- [WHAT IS NEEDED] Check each line of the records below and collect those that include the word "capping".

>>

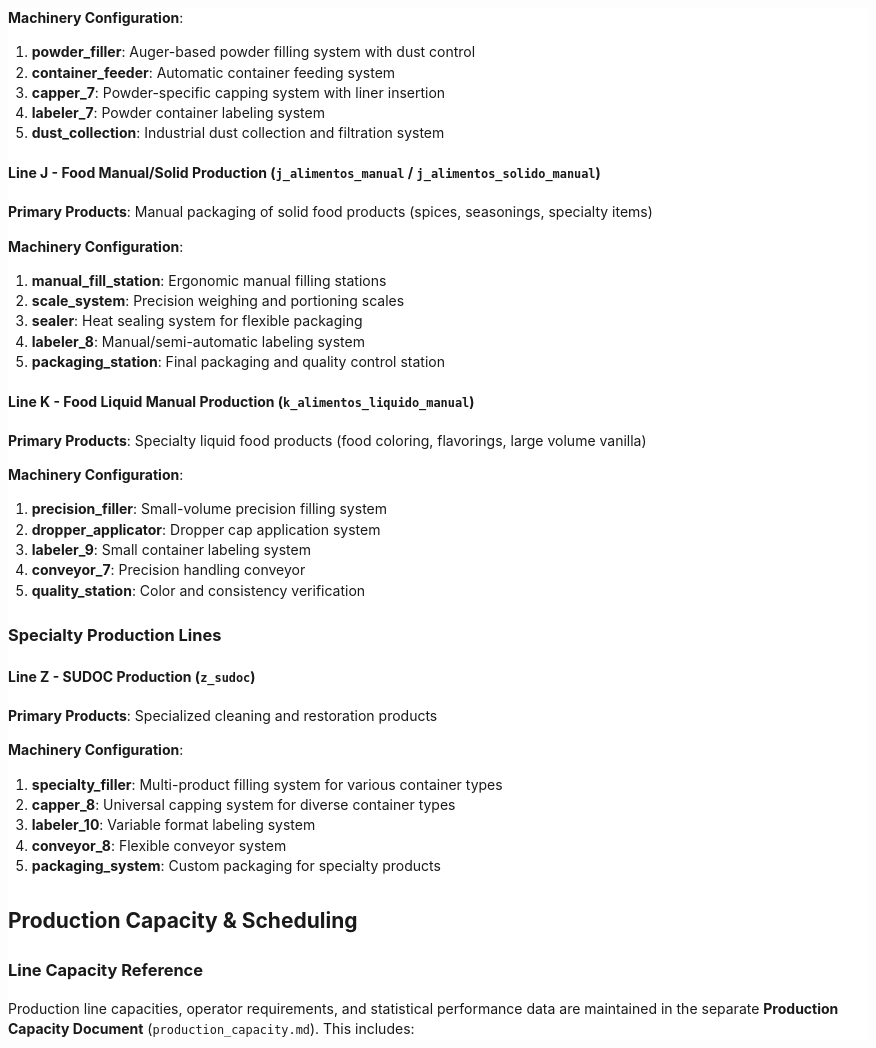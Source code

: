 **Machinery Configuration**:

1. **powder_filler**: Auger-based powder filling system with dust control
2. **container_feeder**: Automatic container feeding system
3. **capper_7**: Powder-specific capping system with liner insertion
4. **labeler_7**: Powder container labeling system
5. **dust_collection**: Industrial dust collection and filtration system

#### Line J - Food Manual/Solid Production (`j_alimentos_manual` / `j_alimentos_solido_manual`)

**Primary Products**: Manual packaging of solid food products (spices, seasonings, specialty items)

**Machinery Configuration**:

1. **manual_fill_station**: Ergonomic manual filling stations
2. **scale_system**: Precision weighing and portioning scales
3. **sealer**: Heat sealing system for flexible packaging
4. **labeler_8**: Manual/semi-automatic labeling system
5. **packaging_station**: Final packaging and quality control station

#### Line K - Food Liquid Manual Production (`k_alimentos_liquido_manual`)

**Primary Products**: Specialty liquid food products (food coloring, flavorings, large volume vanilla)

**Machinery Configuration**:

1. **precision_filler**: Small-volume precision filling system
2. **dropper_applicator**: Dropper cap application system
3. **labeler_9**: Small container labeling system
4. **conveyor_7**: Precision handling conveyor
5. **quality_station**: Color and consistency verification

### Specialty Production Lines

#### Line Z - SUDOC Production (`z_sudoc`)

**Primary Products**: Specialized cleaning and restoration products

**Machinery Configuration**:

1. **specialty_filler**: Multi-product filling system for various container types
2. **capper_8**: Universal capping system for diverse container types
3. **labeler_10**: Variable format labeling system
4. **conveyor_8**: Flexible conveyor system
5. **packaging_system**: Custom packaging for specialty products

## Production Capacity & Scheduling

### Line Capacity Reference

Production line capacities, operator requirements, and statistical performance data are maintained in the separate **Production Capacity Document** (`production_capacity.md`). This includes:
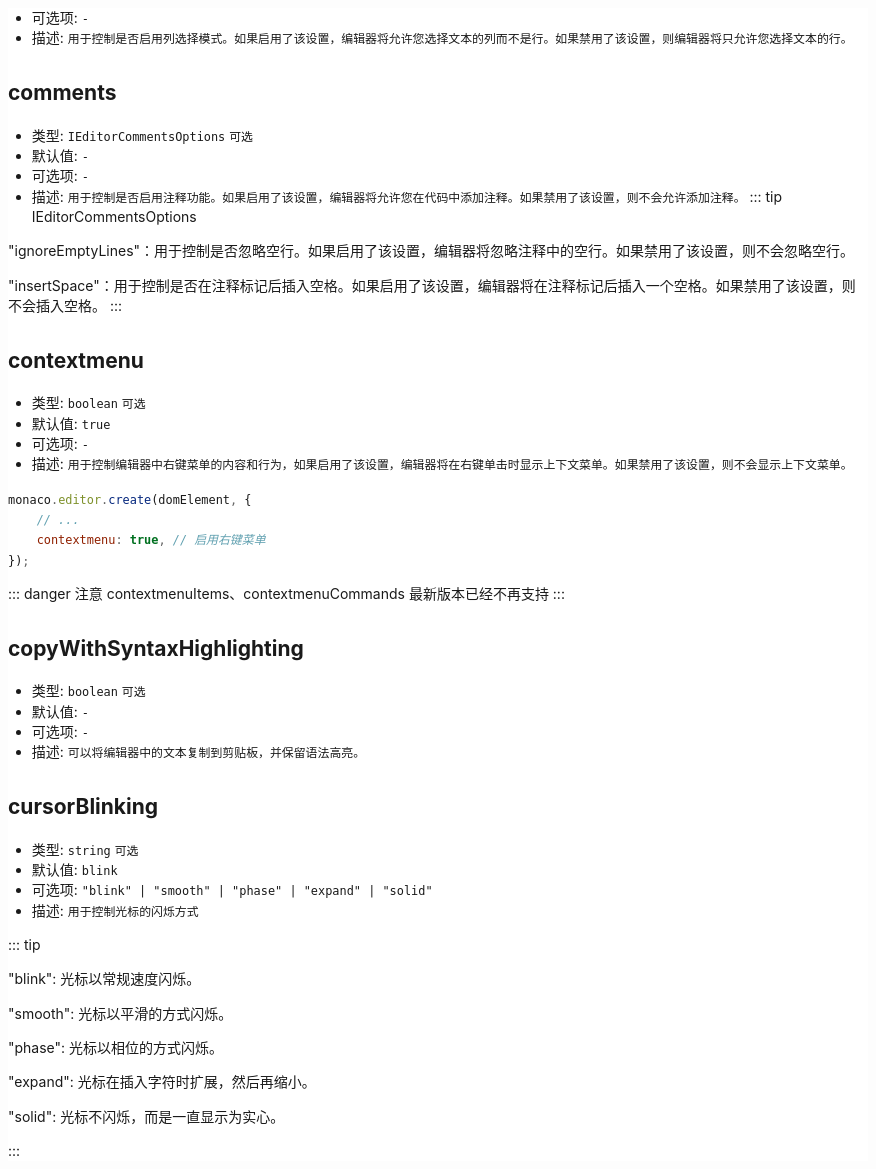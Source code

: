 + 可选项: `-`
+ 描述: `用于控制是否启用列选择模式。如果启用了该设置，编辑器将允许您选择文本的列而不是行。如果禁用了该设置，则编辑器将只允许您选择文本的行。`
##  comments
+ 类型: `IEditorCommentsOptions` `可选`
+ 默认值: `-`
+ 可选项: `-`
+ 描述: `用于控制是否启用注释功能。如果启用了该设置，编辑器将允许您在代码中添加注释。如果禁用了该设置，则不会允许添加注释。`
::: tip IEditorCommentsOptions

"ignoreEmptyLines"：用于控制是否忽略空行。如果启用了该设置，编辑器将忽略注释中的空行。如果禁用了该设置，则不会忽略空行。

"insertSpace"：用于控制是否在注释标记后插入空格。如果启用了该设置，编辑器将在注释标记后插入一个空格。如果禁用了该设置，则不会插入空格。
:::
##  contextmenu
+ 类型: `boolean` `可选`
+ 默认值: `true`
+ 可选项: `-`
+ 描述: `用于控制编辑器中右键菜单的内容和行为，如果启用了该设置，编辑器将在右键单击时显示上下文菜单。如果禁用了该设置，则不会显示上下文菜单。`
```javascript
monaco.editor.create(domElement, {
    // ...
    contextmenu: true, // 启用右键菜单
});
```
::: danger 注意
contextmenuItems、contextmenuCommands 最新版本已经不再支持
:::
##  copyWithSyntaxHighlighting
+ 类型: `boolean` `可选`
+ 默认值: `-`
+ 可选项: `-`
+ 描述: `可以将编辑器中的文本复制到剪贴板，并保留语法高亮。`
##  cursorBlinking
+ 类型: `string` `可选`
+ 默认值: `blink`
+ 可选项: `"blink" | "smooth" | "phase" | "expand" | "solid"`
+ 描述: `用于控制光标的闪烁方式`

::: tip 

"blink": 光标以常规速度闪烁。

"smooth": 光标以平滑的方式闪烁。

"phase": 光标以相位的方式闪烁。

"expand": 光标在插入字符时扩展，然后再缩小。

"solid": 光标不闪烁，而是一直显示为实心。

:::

<<

- [TASK OUTPUT]
3. **capper_7**: Powder-specific capping system with liner insertion
2. **capper_8**: Universal capping system for diverse container types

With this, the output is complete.